--- SOURCE MATERIAL ---
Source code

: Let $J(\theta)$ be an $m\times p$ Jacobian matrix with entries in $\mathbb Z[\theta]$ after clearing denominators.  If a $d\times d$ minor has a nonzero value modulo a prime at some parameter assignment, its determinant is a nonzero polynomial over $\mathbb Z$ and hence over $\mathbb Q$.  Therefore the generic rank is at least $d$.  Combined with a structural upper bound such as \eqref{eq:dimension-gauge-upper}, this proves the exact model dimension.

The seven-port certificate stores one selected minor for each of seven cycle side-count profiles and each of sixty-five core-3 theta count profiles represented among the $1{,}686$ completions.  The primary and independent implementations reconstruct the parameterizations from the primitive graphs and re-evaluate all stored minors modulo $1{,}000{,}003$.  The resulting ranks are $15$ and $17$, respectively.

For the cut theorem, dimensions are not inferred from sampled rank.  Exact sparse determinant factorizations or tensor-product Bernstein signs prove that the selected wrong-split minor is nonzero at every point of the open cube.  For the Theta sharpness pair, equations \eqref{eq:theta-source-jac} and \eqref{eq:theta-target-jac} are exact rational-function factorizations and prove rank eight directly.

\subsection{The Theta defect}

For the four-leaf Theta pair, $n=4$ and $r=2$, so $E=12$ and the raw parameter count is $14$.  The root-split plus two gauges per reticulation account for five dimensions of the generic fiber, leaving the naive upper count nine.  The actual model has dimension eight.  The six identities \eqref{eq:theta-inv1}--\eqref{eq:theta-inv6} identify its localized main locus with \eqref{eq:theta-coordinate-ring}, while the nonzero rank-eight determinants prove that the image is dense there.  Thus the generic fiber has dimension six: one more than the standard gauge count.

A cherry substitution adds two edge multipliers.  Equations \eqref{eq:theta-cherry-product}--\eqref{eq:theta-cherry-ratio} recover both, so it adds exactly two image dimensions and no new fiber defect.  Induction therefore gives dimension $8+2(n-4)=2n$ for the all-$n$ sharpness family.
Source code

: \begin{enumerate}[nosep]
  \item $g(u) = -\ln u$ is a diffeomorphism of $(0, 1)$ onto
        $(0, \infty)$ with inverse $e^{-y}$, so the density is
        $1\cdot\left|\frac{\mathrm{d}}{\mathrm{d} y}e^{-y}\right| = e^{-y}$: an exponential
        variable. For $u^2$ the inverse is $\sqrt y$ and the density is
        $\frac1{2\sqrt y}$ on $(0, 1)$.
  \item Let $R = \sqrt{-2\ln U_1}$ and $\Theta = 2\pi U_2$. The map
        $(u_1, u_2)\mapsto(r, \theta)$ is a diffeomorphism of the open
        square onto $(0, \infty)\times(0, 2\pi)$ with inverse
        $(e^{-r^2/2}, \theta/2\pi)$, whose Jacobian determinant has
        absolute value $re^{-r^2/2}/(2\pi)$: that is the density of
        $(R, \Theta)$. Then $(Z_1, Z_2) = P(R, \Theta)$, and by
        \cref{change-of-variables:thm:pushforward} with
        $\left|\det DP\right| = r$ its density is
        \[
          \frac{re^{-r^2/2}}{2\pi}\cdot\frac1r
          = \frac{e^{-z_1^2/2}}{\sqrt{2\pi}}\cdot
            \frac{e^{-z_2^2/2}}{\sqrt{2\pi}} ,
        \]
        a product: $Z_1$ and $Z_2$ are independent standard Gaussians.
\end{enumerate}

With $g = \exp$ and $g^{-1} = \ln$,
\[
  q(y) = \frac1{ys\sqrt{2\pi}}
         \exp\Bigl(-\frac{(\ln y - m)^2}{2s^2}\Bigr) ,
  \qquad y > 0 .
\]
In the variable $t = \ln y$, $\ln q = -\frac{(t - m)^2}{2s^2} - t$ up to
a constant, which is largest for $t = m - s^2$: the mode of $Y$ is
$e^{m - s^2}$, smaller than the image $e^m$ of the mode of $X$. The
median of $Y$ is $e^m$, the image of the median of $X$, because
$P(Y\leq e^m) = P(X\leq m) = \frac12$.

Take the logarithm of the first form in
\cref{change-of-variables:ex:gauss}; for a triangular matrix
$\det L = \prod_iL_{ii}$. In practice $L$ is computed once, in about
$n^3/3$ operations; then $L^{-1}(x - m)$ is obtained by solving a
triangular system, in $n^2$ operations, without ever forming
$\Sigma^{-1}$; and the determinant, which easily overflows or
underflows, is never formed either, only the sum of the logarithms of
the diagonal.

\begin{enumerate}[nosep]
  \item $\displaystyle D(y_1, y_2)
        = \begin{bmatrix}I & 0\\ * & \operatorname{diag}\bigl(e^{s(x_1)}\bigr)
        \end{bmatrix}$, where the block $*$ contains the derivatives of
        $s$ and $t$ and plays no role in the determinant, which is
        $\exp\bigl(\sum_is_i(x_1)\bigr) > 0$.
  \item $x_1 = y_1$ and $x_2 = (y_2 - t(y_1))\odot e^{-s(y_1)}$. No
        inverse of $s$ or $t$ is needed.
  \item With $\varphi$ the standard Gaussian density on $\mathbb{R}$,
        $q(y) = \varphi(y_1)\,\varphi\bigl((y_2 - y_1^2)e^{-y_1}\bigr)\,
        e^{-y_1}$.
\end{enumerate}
---
WORK INSTRUCTION —
There is a run of lines above from the one with "diffeomorphism of the open" to the one with "the density of"; print exactly that run, both ends included, and nothing else.

RESPONSE TO THIS EXERCISE —
        $(u_1, u_2)\mapsto(r, \theta)$ is a diffeomorphism of the open
        square onto $(0, \infty)\times(0, 2\pi)$ with inverse
        $(e^{-r^2/2}, \theta/2\pi)$, whose Jacobian determinant has
        absolute value $re^{-r^2/2}/(2\pi)$: that is the density of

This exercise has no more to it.